## PROBLEM
Please retype the records below exactly as they appear, leaving out every picture.
"""
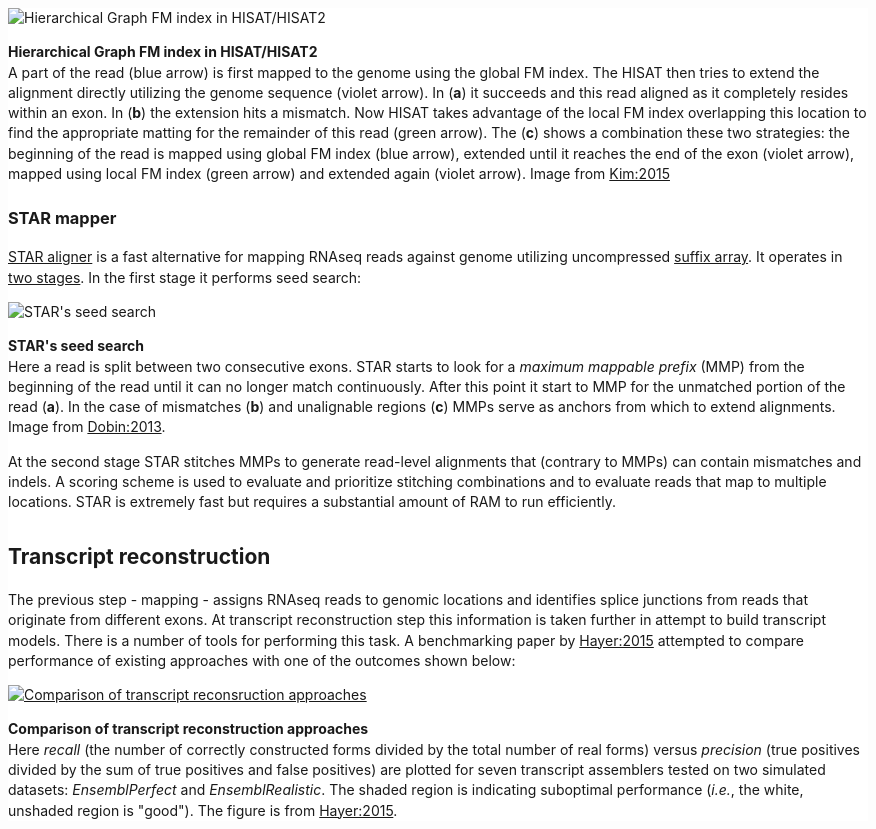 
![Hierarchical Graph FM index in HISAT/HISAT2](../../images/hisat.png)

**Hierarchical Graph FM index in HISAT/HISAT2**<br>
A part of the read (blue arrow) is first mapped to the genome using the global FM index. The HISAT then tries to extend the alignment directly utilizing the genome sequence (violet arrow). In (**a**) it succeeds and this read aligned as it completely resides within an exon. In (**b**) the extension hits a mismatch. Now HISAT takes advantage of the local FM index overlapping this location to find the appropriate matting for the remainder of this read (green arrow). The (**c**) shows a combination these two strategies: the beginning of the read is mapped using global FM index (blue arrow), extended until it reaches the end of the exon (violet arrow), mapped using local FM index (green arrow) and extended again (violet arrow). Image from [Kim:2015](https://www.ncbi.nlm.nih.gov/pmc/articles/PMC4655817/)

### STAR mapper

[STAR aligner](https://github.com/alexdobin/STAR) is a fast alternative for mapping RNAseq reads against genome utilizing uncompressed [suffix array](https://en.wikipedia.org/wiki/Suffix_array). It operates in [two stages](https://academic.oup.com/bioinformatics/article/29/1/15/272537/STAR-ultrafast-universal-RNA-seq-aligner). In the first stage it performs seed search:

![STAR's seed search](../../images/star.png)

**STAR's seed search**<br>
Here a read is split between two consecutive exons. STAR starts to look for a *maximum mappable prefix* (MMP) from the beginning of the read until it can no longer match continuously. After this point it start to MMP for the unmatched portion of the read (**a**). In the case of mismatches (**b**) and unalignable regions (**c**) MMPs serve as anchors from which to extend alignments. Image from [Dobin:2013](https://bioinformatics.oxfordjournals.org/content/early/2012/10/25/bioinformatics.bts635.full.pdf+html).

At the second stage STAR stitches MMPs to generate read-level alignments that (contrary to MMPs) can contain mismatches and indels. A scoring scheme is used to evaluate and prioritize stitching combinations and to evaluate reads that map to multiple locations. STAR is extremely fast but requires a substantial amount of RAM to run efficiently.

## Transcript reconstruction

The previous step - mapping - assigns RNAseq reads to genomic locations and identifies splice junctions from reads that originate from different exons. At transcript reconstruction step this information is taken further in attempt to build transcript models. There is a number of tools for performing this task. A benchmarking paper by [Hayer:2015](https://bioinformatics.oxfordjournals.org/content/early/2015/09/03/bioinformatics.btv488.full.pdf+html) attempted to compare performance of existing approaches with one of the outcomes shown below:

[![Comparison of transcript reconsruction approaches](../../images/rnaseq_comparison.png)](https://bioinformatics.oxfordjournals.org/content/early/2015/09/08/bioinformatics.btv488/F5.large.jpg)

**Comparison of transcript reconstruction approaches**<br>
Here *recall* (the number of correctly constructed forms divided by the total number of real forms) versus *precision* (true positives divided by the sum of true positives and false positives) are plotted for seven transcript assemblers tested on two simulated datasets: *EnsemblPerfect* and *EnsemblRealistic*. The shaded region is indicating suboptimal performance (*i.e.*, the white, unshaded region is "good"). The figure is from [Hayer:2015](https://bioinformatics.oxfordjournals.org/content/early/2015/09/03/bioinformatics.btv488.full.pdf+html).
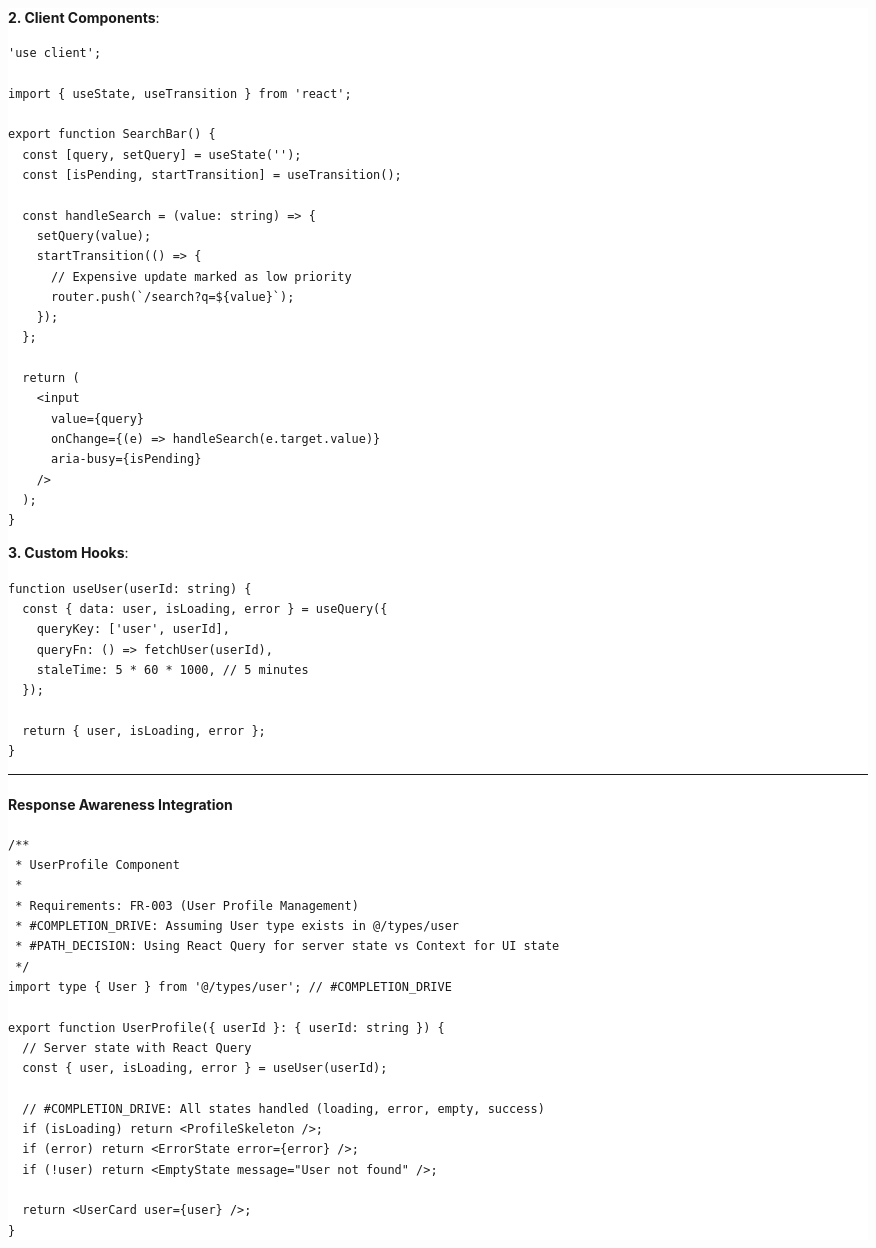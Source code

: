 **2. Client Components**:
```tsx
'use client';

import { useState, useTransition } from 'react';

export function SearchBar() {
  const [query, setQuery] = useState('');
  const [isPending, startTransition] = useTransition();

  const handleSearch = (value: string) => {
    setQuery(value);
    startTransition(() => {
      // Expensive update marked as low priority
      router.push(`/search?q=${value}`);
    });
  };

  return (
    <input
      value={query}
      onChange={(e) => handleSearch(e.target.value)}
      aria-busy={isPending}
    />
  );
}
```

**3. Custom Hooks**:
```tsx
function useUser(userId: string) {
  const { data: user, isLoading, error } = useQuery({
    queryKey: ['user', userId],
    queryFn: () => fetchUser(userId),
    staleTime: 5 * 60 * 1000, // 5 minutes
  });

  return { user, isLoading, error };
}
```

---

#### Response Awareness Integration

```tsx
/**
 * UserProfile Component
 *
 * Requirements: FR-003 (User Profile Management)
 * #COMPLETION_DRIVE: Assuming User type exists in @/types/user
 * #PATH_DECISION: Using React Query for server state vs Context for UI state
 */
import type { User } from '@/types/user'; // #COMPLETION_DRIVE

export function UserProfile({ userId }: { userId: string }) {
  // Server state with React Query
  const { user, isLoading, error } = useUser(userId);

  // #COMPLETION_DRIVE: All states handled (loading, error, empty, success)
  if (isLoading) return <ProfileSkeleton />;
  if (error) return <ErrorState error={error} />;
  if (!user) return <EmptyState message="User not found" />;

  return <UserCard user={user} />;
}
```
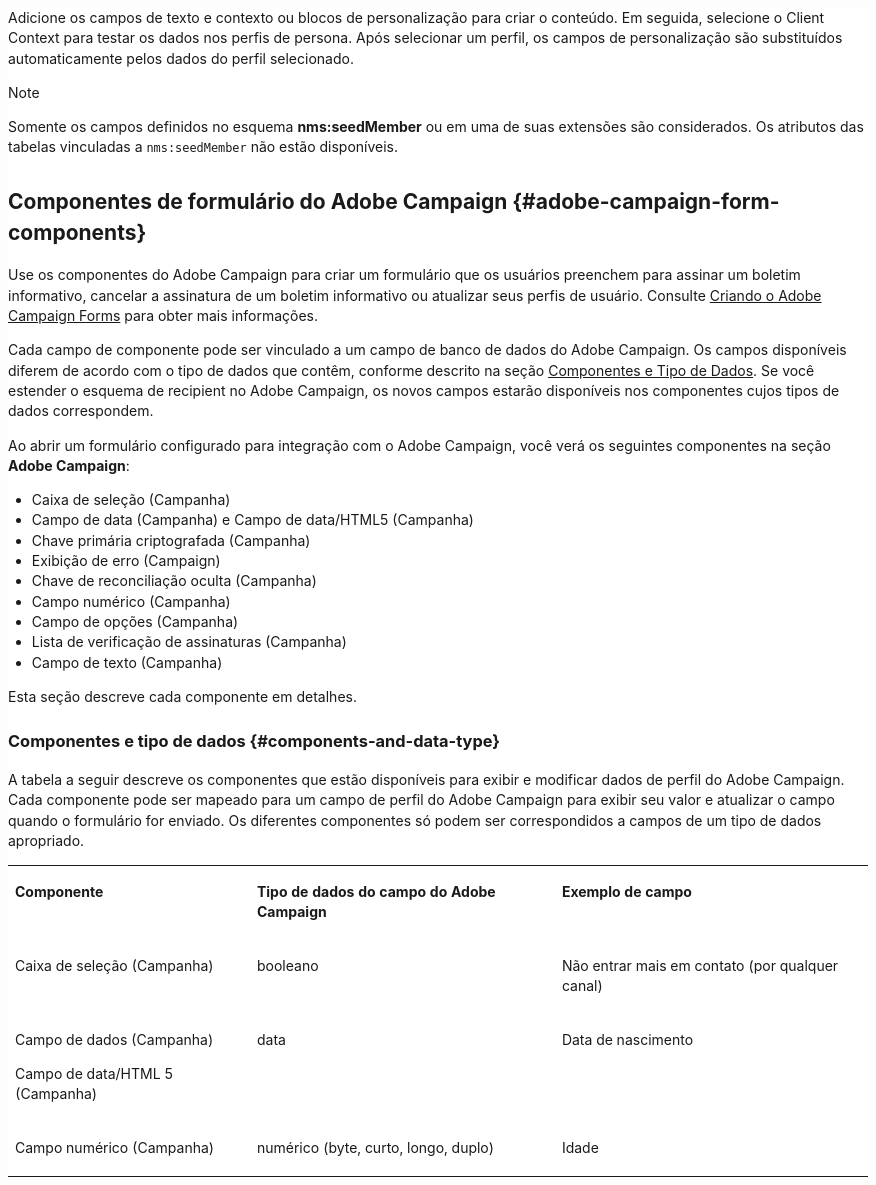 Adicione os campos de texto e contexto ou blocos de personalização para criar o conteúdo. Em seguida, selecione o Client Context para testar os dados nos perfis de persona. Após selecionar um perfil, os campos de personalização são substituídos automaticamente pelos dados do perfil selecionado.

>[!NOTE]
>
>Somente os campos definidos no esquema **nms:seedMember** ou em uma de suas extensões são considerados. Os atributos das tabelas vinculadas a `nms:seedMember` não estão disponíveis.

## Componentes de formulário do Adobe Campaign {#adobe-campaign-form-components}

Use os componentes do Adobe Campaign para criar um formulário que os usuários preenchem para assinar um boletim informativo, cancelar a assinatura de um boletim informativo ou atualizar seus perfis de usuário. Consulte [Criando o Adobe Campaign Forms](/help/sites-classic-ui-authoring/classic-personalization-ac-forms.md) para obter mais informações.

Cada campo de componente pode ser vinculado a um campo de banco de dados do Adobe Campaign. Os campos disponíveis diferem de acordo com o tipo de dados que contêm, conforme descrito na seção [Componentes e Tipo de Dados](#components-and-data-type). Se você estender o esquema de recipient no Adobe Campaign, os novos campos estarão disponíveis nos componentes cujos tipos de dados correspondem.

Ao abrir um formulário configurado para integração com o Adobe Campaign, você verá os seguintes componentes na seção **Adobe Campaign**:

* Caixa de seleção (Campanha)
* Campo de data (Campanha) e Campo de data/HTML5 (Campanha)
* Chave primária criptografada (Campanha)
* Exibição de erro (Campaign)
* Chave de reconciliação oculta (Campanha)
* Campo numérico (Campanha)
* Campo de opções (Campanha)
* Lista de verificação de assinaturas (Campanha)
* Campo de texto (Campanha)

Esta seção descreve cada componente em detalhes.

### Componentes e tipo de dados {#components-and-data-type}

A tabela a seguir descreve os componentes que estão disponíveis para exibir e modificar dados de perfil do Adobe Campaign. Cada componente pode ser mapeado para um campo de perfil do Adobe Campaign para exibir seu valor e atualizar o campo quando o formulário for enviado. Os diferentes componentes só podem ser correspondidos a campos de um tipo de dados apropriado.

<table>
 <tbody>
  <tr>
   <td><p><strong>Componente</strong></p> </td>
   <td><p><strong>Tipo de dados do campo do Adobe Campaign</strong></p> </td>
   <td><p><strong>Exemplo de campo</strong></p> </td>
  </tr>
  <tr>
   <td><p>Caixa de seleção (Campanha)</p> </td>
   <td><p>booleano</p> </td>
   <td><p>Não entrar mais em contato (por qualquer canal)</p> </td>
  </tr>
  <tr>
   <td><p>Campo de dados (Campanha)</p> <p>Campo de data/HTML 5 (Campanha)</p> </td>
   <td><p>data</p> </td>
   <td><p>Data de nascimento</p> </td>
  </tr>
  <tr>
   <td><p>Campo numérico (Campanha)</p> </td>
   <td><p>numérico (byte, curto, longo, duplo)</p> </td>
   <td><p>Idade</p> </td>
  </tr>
"""
## EXERCISE RESULT
![Hierarchical Graph FM index in HISAT/HISAT2](../../images/hisat.png)

**Hierarchical Graph FM index in HISAT/HISAT2**<br>
A part of the read (blue arrow) is first mapped to the genome using the global FM index. The HISAT then tries to extend the alignment directly utilizing the genome sequence (violet arrow). In (**a**) it succeeds and this read aligned as it completely resides within an exon. In (**b**) the extension hits a mismatch. Now HISAT takes advantage of the local FM index overlapping this location to find the appropriate matting for the remainder of this read (green arrow). The (**c**) shows a combination these two strategies: the beginning of the read is mapped using global FM index (blue arrow), extended until it reaches the end of the exon (violet arrow), mapped using local FM index (green arrow) and extended again (violet arrow). Image from [Kim:2015](https://www.ncbi.nlm.nih.gov/pmc/articles/PMC4655817/)

### STAR mapper

[STAR aligner](https://github.com/alexdobin/STAR) is a fast alternative for mapping RNAseq reads against genome utilizing uncompressed [suffix array](https://en.wikipedia.org/wiki/Suffix_array). It operates in [two stages](https://academic.oup.com/bioinformatics/article/29/1/15/272537/STAR-ultrafast-universal-RNA-seq-aligner). In the first stage it performs seed search:

![STAR's seed search](../../images/star.png)

**STAR's seed search**<br>
Here a read is split between two consecutive exons. STAR starts to look for a *maximum mappable prefix* (MMP) from the beginning of the read until it can no longer match continuously. After this point it start to MMP for the unmatched portion of the read (**a**). In the case of mismatches (**b**) and unalignable regions (**c**) MMPs serve as anchors from which to extend alignments. Image from [Dobin:2013](https://bioinformatics.oxfordjournals.org/content/early/2012/10/25/bioinformatics.bts635.full.pdf+html).

At the second stage STAR stitches MMPs to generate read-level alignments that (contrary to MMPs) can contain mismatches and indels. A scoring scheme is used to evaluate and prioritize stitching combinations and to evaluate reads that map to multiple locations. STAR is extremely fast but requires a substantial amount of RAM to run efficiently.

## Transcript reconstruction

The previous step - mapping - assigns RNAseq reads to genomic locations and identifies splice junctions from reads that originate from different exons. At transcript reconstruction step this information is taken further in attempt to build transcript models. There is a number of tools for performing this task. A benchmarking paper by [Hayer:2015](https://bioinformatics.oxfordjournals.org/content/early/2015/09/03/bioinformatics.btv488.full.pdf+html) attempted to compare performance of existing approaches with one of the outcomes shown below:

[![Comparison of transcript reconsruction approaches](../../images/rnaseq_comparison.png)](https://bioinformatics.oxfordjournals.org/content/early/2015/09/08/bioinformatics.btv488/F5.large.jpg)

**Comparison of transcript reconstruction approaches**<br>
Here *recall* (the number of correctly constructed forms divided by the total number of real forms) versus *precision* (true positives divided by the sum of true positives and false positives) are plotted for seven transcript assemblers tested on two simulated datasets: *EnsemblPerfect* and *EnsemblRealistic*. The shaded region is indicating suboptimal performance (*i.e.*, the white, unshaded region is "good"). The figure is from [Hayer:2015](https://bioinformatics.oxfordjournals.org/content/early/2015/09/03/bioinformatics.btv488.full.pdf+html).
Source code

: **2. Client Components**:
```tsx
'use client';

import { useState, useTransition } from 'react';

export function SearchBar() {
  const [query, setQuery] = useState('');
  const [isPending, startTransition] = useTransition();

  const handleSearch = (value: string) => {
    setQuery(value);
    startTransition(() => {
      // Expensive update marked as low priority
      router.push(`/search?q=${value}`);
    });
  };

  return (
    <input
      value={query}
      onChange={(e) => handleSearch(e.target.value)}
      aria-busy={isPending}
    />
  );
}
```

**3. Custom Hooks**:
```tsx
function useUser(userId: string) {
  const { data: user, isLoading, error } = useQuery({
    queryKey: ['user', userId],
    queryFn: () => fetchUser(userId),
    staleTime: 5 * 60 * 1000, // 5 minutes
  });

  return { user, isLoading, error };
}
```

---

#### Response Awareness Integration

```tsx
/**
 * UserProfile Component
 *
 * Requirements: FR-003 (User Profile Management)
 * #COMPLETION_DRIVE: Assuming User type exists in @/types/user
 * #PATH_DECISION: Using React Query for server state vs Context for UI state
 */
import type { User } from '@/types/user'; // #COMPLETION_DRIVE

export function UserProfile({ userId }: { userId: string }) {
  // Server state with React Query
  const { user, isLoading, error } = useUser(userId);

  // #COMPLETION_DRIVE: All states handled (loading, error, empty, success)
  if (isLoading) return <ProfileSkeleton />;
  if (error) return <ErrorState error={error} />;
  if (!user) return <EmptyState message="User not found" />;

  return <UserCard user={user} />;
}
```
 Adicione os campos de texto e contexto ou blocos de personalização para criar o conteúdo. Em seguida, selecione o Client Context para testar os dados nos perfis de persona. Após selecionar um perfil, os campos de personalização são substituídos automaticamente pelos dados do perfil selecionado.

>[!NOTE]
>
>Somente os campos definidos no esquema **nms:seedMember** ou em uma de suas extensões são considerados. Os atributos das tabelas vinculadas a `nms:seedMember` não estão disponíveis.

## Componentes de formulário do Adobe Campaign {#adobe-campaign-form-components}

Use os componentes do Adobe Campaign para criar um formulário que os usuários preenchem para assinar um boletim informativo, cancelar a assinatura de um boletim informativo ou atualizar seus perfis de usuário. Consulte [Criando o Adobe Campaign Forms](/help/sites-classic-ui-authoring/classic-personalization-ac-forms.md) para obter mais informações.

Cada campo de componente pode ser vinculado a um campo de banco de dados do Adobe Campaign. Os campos disponíveis diferem de acordo com o tipo de dados que contêm, conforme descrito na seção [Componentes e Tipo de Dados](#components-and-data-type). Se você estender o esquema de recipient no Adobe Campaign, os novos campos estarão disponíveis nos componentes cujos tipos de dados correspondem.

Ao abrir um formulário configurado para integração com o Adobe Campaign, você verá os seguintes componentes na seção **Adobe Campaign**:

* Caixa de seleção (Campanha)
* Campo de data (Campanha) e Campo de data/HTML5 (Campanha)
* Chave primária criptografada (Campanha)
* Exibição de erro (Campaign)
* Chave de reconciliação oculta (Campanha)
* Campo numérico (Campanha)
* Campo de opções (Campanha)
* Lista de verificação de assinaturas (Campanha)
* Campo de texto (Campanha)

Esta seção descreve cada componente em detalhes.

### Componentes e tipo de dados {#components-and-data-type}

A tabela a seguir descreve os componentes que estão disponíveis para exibir e modificar dados de perfil do Adobe Campaign. Cada componente pode ser mapeado para um campo de perfil do Adobe Campaign para exibir seu valor e atualizar o campo quando o formulário for enviado. Os diferentes componentes só podem ser correspondidos a campos de um tipo de dados apropriado.

<table>
 <tbody>
  <tr>
   <td><p><strong>Componente</strong></p> </td>
   <td><p><strong>Tipo de dados do campo do Adobe Campaign</strong></p> </td>
   <td><p><strong>Exemplo de campo</strong></p> </td>
  </tr>
  <tr>
   <td><p>Caixa de seleção (Campanha)</p> </td>
   <td><p>booleano</p> </td>
   <td><p>Não entrar mais em contato (por qualquer canal)</p> </td>
  </tr>
  <tr>
   <td><p>Campo de dados (Campanha)</p> <p>Campo de data/HTML 5 (Campanha)</p> </td>
   <td><p>data</p> </td>
   <td><p>Data de nascimento</p> </td>
  </tr>
  <tr>
   <td><p>Campo numérico (Campanha)</p> </td>
   <td><p>numérico (byte, curto, longo, duplo)</p> </td>
   <td><p>Idade</p> </td>
  </tr>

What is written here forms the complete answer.